The Lord of the Rings: The Motion Picture Trilogy 4K Blu-ray
Extended & Theatrical / 4K Ultra HD + Blu-ray
Warner Bros. | 2001-2003 | 3 Movies | Rated PG-13 | Dec 01, 2020

Video
Codec: HEVC / H.265
Resolution: 4K (2160p)
HDR: Dolby Vision, HDR10
Original aspect ratio: 2.39:1

Audio
English: Dolby Atmos
French (Canadian): Dolby Digital 5.1
Spanish: Dolby Digital 5.1

Subtitles
English, French (Canadian), Spanish

Discs
Blu-ray Disc
Nine-disc set (9 BD)
4K Ultra HD (UHD)
UPC 883929704736




Story: The Basics


The Lord of the Rings: The Motion Picture Trilogy 4K Ultra HD Blu-ray Review: The Basics Screenshots Stills and Story

- The Lord of the Rings: The Fellowship of the Ring (2001)

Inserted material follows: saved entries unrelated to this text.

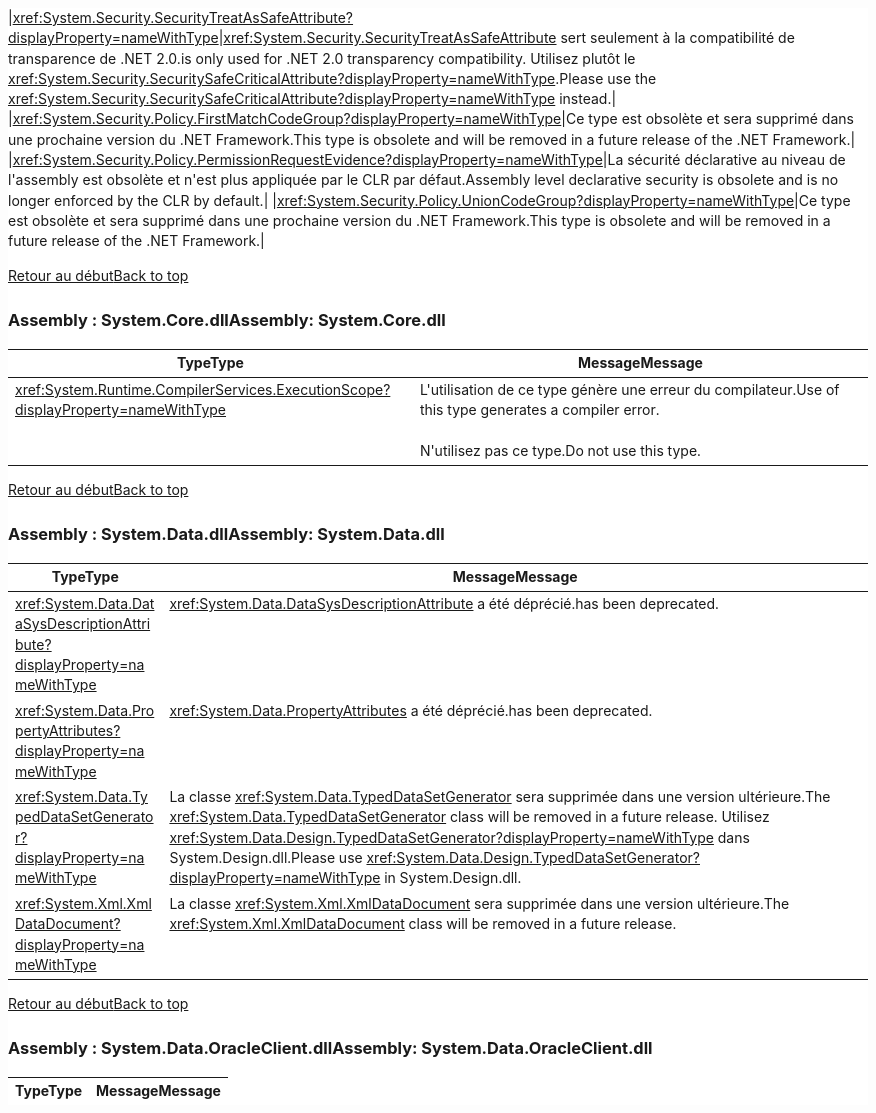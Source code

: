 |<xref:System.Security.SecurityTreatAsSafeAttribute?displayProperty=nameWithType>|<xref:System.Security.SecurityTreatAsSafeAttribute> <span data-ttu-id="498f1-195">sert seulement à la compatibilité de transparence de .NET 2.0.</span><span class="sxs-lookup"><span data-stu-id="498f1-195">is only used for .NET 2.0 transparency compatibility.</span></span> <span data-ttu-id="498f1-196">Utilisez plutôt le <xref:System.Security.SecuritySafeCriticalAttribute?displayProperty=nameWithType>.</span><span class="sxs-lookup"><span data-stu-id="498f1-196">Please use the <xref:System.Security.SecuritySafeCriticalAttribute?displayProperty=nameWithType> instead.</span></span>|
|<xref:System.Security.Policy.FirstMatchCodeGroup?displayProperty=nameWithType>|<span data-ttu-id="498f1-197">Ce type est obsolète et sera supprimé dans une prochaine version du .NET Framework.</span><span class="sxs-lookup"><span data-stu-id="498f1-197">This type is obsolete and will be removed in a future release of the .NET Framework.</span></span>|
|<xref:System.Security.Policy.PermissionRequestEvidence?displayProperty=nameWithType>|<span data-ttu-id="498f1-198">La sécurité déclarative au niveau de l'assembly est obsolète et n'est plus appliquée par le CLR par défaut.</span><span class="sxs-lookup"><span data-stu-id="498f1-198">Assembly level declarative security is obsolete and is no longer enforced by the CLR by default.</span></span>|
|<xref:System.Security.Policy.UnionCodeGroup?displayProperty=nameWithType>|<span data-ttu-id="498f1-199">Ce type est obsolète et sera supprimé dans une prochaine version du .NET Framework.</span><span class="sxs-lookup"><span data-stu-id="498f1-199">This type is obsolete and will be removed in a future release of the .NET Framework.</span></span>|

 [<span data-ttu-id="498f1-200">Retour au début</span><span class="sxs-lookup"><span data-stu-id="498f1-200">Back to top</span></span>](#introduction)

<a name="Core"></a>
### <a name="assembly-systemcoredll"></a><span data-ttu-id="498f1-201">Assembly : System.Core.dll</span><span class="sxs-lookup"><span data-stu-id="498f1-201">Assembly: System.Core.dll</span></span>

|<span data-ttu-id="498f1-202">Type</span><span class="sxs-lookup"><span data-stu-id="498f1-202">Type</span></span>|<span data-ttu-id="498f1-203">Message</span><span class="sxs-lookup"><span data-stu-id="498f1-203">Message</span></span>|
|----------|-------------|
|<xref:System.Runtime.CompilerServices.ExecutionScope?displayProperty=nameWithType>|<span data-ttu-id="498f1-204">L'utilisation de ce type génère une erreur du compilateur.</span><span class="sxs-lookup"><span data-stu-id="498f1-204">Use of this type generates a compiler error.</span></span><br /><br /> <span data-ttu-id="498f1-205">N'utilisez pas ce type.</span><span class="sxs-lookup"><span data-stu-id="498f1-205">Do not use this type.</span></span>|

 [<span data-ttu-id="498f1-206">Retour au début</span><span class="sxs-lookup"><span data-stu-id="498f1-206">Back to top</span></span>](#introduction)

<a name="data"></a>
### <a name="assembly-systemdatadll"></a><span data-ttu-id="498f1-207">Assembly : System.Data.dll</span><span class="sxs-lookup"><span data-stu-id="498f1-207">Assembly: System.Data.dll</span></span>

|<span data-ttu-id="498f1-208">Type</span><span class="sxs-lookup"><span data-stu-id="498f1-208">Type</span></span>|<span data-ttu-id="498f1-209">Message</span><span class="sxs-lookup"><span data-stu-id="498f1-209">Message</span></span>|
|----------|-------------|
|<xref:System.Data.DataSysDescriptionAttribute?displayProperty=nameWithType>|<xref:System.Data.DataSysDescriptionAttribute> <span data-ttu-id="498f1-210">a été déprécié.</span><span class="sxs-lookup"><span data-stu-id="498f1-210">has been deprecated.</span></span>|
|<xref:System.Data.PropertyAttributes?displayProperty=nameWithType>|<xref:System.Data.PropertyAttributes> <span data-ttu-id="498f1-211">a été déprécié.</span><span class="sxs-lookup"><span data-stu-id="498f1-211">has been deprecated.</span></span>|
|<xref:System.Data.TypedDataSetGenerator?displayProperty=nameWithType>|<span data-ttu-id="498f1-212">La classe <xref:System.Data.TypedDataSetGenerator> sera supprimée dans une version ultérieure.</span><span class="sxs-lookup"><span data-stu-id="498f1-212">The <xref:System.Data.TypedDataSetGenerator> class will be removed in a future release.</span></span> <span data-ttu-id="498f1-213">Utilisez <xref:System.Data.Design.TypedDataSetGenerator?displayProperty=nameWithType> dans System.Design.dll.</span><span class="sxs-lookup"><span data-stu-id="498f1-213">Please use <xref:System.Data.Design.TypedDataSetGenerator?displayProperty=nameWithType> in System.Design.dll.</span></span>|
|<xref:System.Xml.XmlDataDocument?displayProperty=nameWithType>|<span data-ttu-id="498f1-214">La classe <xref:System.Xml.XmlDataDocument> sera supprimée dans une version ultérieure.</span><span class="sxs-lookup"><span data-stu-id="498f1-214">The <xref:System.Xml.XmlDataDocument> class will be removed in a future release.</span></span>|

 [<span data-ttu-id="498f1-215">Retour au début</span><span class="sxs-lookup"><span data-stu-id="498f1-215">Back to top</span></span>](#introduction)

<a name="oracleclient"></a>
### <a name="assembly-systemdataoracleclientdll"></a><span data-ttu-id="498f1-216">Assembly : System.Data.OracleClient.dll</span><span class="sxs-lookup"><span data-stu-id="498f1-216">Assembly: System.Data.OracleClient.dll</span></span>

|<span data-ttu-id="498f1-217">Type</span><span class="sxs-lookup"><span data-stu-id="498f1-217">Type</span></span>|<span data-ttu-id="498f1-218">Message</span><span class="sxs-lookup"><span data-stu-id="498f1-218">Message</span></span>|
|----------|-------------|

With the help of a courageous fellowship of friends and allies, Frodo Baggins embarks on a perilous mission to destroy the legendary One Ring. Hunting Frodo are servants of the Dark Lord, Sauron, the Ring's evil creator. If Sauron reclaims the Ring, Middle-Earth is doomed.

- The Lord of the Rings: The Two Towers (2002)

Frodo Baggins and the Fellowship continue their quest to destroy the One Ring and stand against the evil of the dark lord Sauron. The Fellowship has divided; they now find themselves taking different paths to defeating Sauron and his allies. Their destinies now lie at two towers — Orthanc Tower in Isengard, where the corrupted wizard Saruman waits, and Sauron's fortress at Barad-dur, deep within the dark lands of Mordor. Based on the novel The Two Towers, the second in The Lord of the Rings trilogy by J.R.R. Tolkien.

- The Lord of the Rings: The Return of the King (2003)

The final battle for Middle-earth begins. Frodo and Sam, led by Gollum, continue their dangerous mission toward the fires of Mount Doom in order to destroy the One Ring. Aragorn struggles to fulfill his legacy as he leads his outnumbered followers against the growing power of the Dark Lord Sauron, so that the Ring-bearer may complete his quest.

Director: Peter Jackson
Writers: Fran Walsh, Philippa Boyens, Peter Jackson, J.R.R. Tolkien, Stephen Sinclair
Starring: Elijah Wood, Ian McKellen, Liv Tyler, Viggo Mortensen, Sean Astin, Cate Blanchett




The Lord of the Rings Official Trailer







Video: The Basics


The Lord of the Rings: The Motion Picture Trilogy 4K Ultra HD Blu-ray Review: The Basics Screenshots Stills and Video

The upgrade that Lord of the Rings has received on 4K compared to the DVD and Blu-ray is huge. The 4K scan and the Dolby Vision improvements are excellent. The color grading is much better, that annoying green tint is gone. However, all three movies suffer from Digital Noise Reduction (DNR) and edge enhancement. Why Warners Bros? Why?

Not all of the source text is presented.